I have a friend who always laughed at the “after a few weeks” line, as if four years of college never precipitated burnout and uncertainty. But there is legitimate concern in Ben’s father’s voice too, as well as later when Ben’s mother gently inquires to his evening whereabouts. (There’s a lovely, never-talked-about moment in the “April Come She Will” montage, when she watches him dive into the pool with her back to the camera.) The Graduate takes some satirical jabs at Ben’s parents and the Robinsons and the “plastics” gentleman; but I think the scenes that show Mr. Robinson’s earlier affection for Ben, or the extended middle sequence where Mrs. Robinson sadly talks about how getting pregnant forced her to give up college and abandon her interest in art (scenes wonderfully performed, respectively, by Murray Hamilton and Anne Bancroft), show that the film isn’t devoid of sympathy for them.

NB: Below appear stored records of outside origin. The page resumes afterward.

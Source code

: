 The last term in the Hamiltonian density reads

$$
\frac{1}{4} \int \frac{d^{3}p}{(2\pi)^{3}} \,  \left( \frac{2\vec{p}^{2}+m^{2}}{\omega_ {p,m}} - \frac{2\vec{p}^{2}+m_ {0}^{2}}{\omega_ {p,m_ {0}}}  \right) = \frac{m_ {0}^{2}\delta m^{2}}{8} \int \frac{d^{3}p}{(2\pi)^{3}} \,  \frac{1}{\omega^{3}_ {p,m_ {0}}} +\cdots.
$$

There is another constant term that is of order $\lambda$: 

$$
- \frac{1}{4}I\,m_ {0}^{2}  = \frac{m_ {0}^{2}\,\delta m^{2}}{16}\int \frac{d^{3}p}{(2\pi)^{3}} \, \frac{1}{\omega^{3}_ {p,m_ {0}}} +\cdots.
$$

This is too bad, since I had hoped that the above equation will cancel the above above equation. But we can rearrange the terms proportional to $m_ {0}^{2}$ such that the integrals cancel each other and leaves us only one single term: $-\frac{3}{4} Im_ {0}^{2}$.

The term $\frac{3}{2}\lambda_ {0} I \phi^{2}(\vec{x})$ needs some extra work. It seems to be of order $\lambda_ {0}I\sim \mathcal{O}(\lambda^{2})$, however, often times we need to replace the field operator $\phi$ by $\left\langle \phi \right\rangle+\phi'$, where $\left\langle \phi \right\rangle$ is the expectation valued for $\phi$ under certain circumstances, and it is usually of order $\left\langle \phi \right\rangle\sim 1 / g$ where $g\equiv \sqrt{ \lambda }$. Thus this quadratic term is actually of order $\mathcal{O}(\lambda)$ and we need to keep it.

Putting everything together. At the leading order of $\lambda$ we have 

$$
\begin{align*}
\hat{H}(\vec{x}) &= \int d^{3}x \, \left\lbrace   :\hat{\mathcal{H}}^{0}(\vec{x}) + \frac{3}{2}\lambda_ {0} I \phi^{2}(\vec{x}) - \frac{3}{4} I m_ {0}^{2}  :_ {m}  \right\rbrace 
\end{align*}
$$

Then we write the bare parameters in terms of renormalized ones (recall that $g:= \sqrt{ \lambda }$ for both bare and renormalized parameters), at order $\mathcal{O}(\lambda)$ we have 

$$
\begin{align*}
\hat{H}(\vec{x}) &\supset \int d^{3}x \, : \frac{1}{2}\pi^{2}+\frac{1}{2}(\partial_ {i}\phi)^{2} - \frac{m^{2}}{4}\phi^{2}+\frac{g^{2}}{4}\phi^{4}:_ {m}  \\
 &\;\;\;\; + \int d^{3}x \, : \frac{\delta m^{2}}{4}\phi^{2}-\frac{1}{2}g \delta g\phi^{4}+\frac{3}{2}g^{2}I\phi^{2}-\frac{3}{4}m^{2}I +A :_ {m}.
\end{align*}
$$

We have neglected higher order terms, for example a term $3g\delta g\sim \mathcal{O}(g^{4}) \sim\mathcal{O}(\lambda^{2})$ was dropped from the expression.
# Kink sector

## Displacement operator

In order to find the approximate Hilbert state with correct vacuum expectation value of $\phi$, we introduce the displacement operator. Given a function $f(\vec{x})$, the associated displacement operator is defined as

What The Graduate is filled with—and what I primarily respond to—is the possibilities of cinema. The endlessly imaginative camerawork and staging of scenes (courtesy of director Mike Nichols, screenwriter Buck Henry, and cinematographer Roger Surtees) get you completely inside Ben’s head. From the opening credit sequence, behind which Ben stands inert on a conveyor belt at the airport (notice that he is moving from right to left, which someone [David Lean?] once said went against the grain of the natural progression in a movie frame from left to right), to the unspeakably sexy camera angle underneath Mrs. Robinson’s leg, to the diving-in-the-pool sequence (shot from inside Ben's scuba mask), to the astounding scene where Elaine realizes that Ben and her mother have been having an affair as her face comes back into focus, it’s the most brilliant depiction of a subjective point-of-view that I have ever seen in a movie.

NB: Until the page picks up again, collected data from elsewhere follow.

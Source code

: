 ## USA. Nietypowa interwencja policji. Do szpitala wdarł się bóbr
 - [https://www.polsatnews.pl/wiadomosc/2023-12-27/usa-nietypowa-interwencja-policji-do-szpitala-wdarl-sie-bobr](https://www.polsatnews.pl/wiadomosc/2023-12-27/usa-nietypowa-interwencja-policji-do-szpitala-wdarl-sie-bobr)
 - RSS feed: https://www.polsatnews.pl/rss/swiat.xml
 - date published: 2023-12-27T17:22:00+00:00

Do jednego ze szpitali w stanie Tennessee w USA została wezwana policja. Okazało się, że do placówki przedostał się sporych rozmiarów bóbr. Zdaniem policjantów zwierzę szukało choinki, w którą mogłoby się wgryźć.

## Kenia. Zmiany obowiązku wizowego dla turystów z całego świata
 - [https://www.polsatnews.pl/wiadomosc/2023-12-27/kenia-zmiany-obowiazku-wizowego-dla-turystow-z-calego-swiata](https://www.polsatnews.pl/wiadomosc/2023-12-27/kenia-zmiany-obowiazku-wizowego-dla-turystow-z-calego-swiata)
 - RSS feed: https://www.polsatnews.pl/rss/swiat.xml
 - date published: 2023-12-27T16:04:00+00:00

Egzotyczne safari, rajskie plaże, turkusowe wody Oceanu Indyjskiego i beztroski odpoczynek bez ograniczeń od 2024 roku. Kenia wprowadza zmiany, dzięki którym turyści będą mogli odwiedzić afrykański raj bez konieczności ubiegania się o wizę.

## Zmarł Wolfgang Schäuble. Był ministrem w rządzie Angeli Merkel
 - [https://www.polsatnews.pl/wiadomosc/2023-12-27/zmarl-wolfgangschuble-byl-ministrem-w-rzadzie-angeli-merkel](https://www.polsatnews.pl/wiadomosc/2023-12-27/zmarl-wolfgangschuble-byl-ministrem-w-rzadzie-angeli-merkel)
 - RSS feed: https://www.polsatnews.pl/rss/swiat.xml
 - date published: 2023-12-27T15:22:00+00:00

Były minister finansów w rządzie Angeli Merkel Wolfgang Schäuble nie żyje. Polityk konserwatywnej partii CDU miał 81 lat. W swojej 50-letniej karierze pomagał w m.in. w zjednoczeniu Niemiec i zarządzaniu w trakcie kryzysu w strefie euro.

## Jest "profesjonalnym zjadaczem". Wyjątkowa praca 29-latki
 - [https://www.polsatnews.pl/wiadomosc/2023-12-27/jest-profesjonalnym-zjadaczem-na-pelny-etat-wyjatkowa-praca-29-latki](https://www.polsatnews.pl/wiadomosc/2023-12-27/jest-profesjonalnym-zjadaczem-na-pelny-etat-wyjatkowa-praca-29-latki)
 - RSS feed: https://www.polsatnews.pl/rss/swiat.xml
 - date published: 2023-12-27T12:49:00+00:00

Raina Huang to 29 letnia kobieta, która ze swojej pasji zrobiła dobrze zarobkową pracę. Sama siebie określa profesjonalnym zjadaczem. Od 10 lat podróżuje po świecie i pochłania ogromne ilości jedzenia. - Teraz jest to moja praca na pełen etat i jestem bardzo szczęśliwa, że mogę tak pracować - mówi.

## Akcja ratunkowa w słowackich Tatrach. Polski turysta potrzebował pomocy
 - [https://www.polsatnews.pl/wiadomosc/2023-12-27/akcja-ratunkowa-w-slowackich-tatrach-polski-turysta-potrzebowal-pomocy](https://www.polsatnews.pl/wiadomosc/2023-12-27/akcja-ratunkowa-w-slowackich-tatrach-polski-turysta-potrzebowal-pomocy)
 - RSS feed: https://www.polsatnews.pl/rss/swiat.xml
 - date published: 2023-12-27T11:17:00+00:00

And yet, at the very end, as they are seated on the bus, Nichols pulls back and asks us to look at Ben and Elaine objectively for the first time. The Chicago Reader’s Jonathan Rosenbaum made a valid point when he argued that having Benjamin running away with Mrs. Robinson instead of her daughter would have been the “true rebellion.” It certainly would have been a different movie. But it’s hard for me to accuse a film of gutlessness or pandering to a younger audience when it concludes with the poetic ambiguity of this one. (One of the enjoyable special features of the 40th anniversary edition, titled “Students of The Graduate,” features a current filmmaker calling that final scene a “pure actor’s moment.” The commentary track with Nichols and Steven Soderbergh, however, has Nichols explaining that the expressions on Dustin Hoffman and Katharine Ross’s faces came about because he had just given them an off-camera tongue-lashing and had left the camera running.)

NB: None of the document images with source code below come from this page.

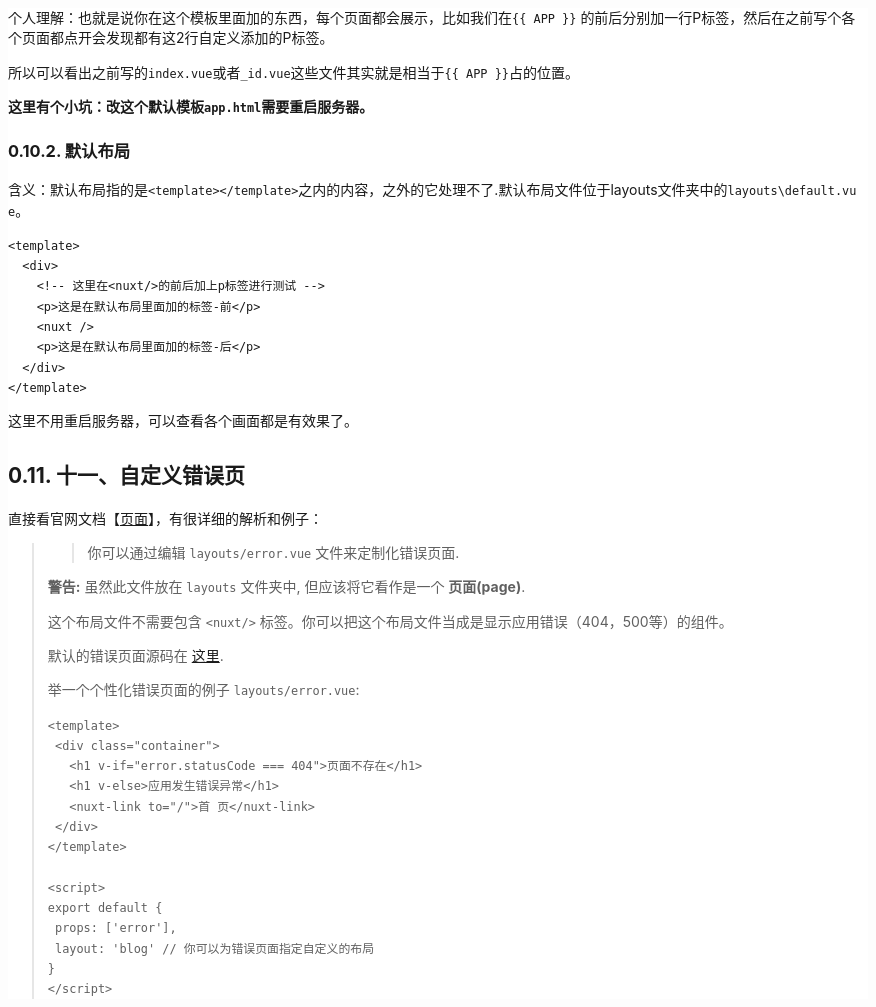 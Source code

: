 个人理解：也就是说你在这个模板里面加的东西，每个页面都会展示，比如我们在`{{ APP }}` 的前后分别加一行P标签，然后在之前写个各个页面都点开会发现都有这2行自定义添加的P标签。

所以可以看出之前写的`index.vue`或者`_id.vue`这些文件其实就是相当于`{{ APP }}`占的位置。



**这里有个小坑：改这个默认模板`app.html`需要重启服务器。**



### 0.10.2. 默认布局

含义：默认布局指的是`<template></template>`之内的内容，之外的它处理不了.默认布局文件位于layouts文件夹中的`layouts\default.vue`。

```vue
<template>
  <div>
    <!-- 这里在<nuxt/>的前后加上p标签进行测试 -->
    <p>这是在默认布局里面加的标签-前</p>
    <nuxt />
    <p>这是在默认布局里面加的标签-后</p>
  </div>
</template>
```

这里不用重启服务器，可以查看各个画面都是有效果了。

## 0.11. 十一、自定义错误页

直接看官网文档【[页面](https://www.nuxtjs.cn/guide/views#%E9%A1%B5%E9%9D%A2)】，有很详细的解析和例子：

>> 你可以通过编辑 `layouts/error.vue` 文件来定制化错误页面.
>
>**警告:** 虽然此文件放在 `layouts` 文件夹中, 但应该将它看作是一个 **页面(page)**.
>
>这个布局文件不需要包含 `<nuxt/>` 标签。你可以把这个布局文件当成是显示应用错误（404，500等）的组件。
>
>默认的错误页面源码在 [这里](https://github.com/nuxt/nuxt.js/blob/dev/packages/vue-app/template/components/nuxt-error.vue).
>
>举一个个性化错误页面的例子 `layouts/error.vue`:
>
>```vue
><template>
>  <div class="container">
>    <h1 v-if="error.statusCode === 404">页面不存在</h1>
>    <h1 v-else>应用发生错误异常</h1>
>    <nuxt-link to="/">首 页</nuxt-link>
>  </div>
></template>
>
><script>
>export default {
>  props: ['error'],
>  layout: 'blog' // 你可以为错误页面指定自定义的布局
>}
></script>
>```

Through the years there have been rumors of a sequel (albeit less so since Bancroft’s death in 2005), as though to suggest that some sort of closure was warranted following that open-ended final scene. But who needs one when the original holds up so well? When I was an undergrad, the university I attended (and which would eventually leave me feeling burned-out and indecisive) had a special showing of the movie; and the students I attended it with—Generation Xers like me, many of whom had clearly never seen it before—were as utterly involved in the story as the 60s generation undoubtedly were. It belonged to them.

It may be true that Ben has no creativity, that he is destined to live an unfulfilling life. But when I see a man steal the bride from her wedding and then lock the congregation inside their own church with a crucifix, I can't help but think that other viewers are a lot more worried about his future than I am.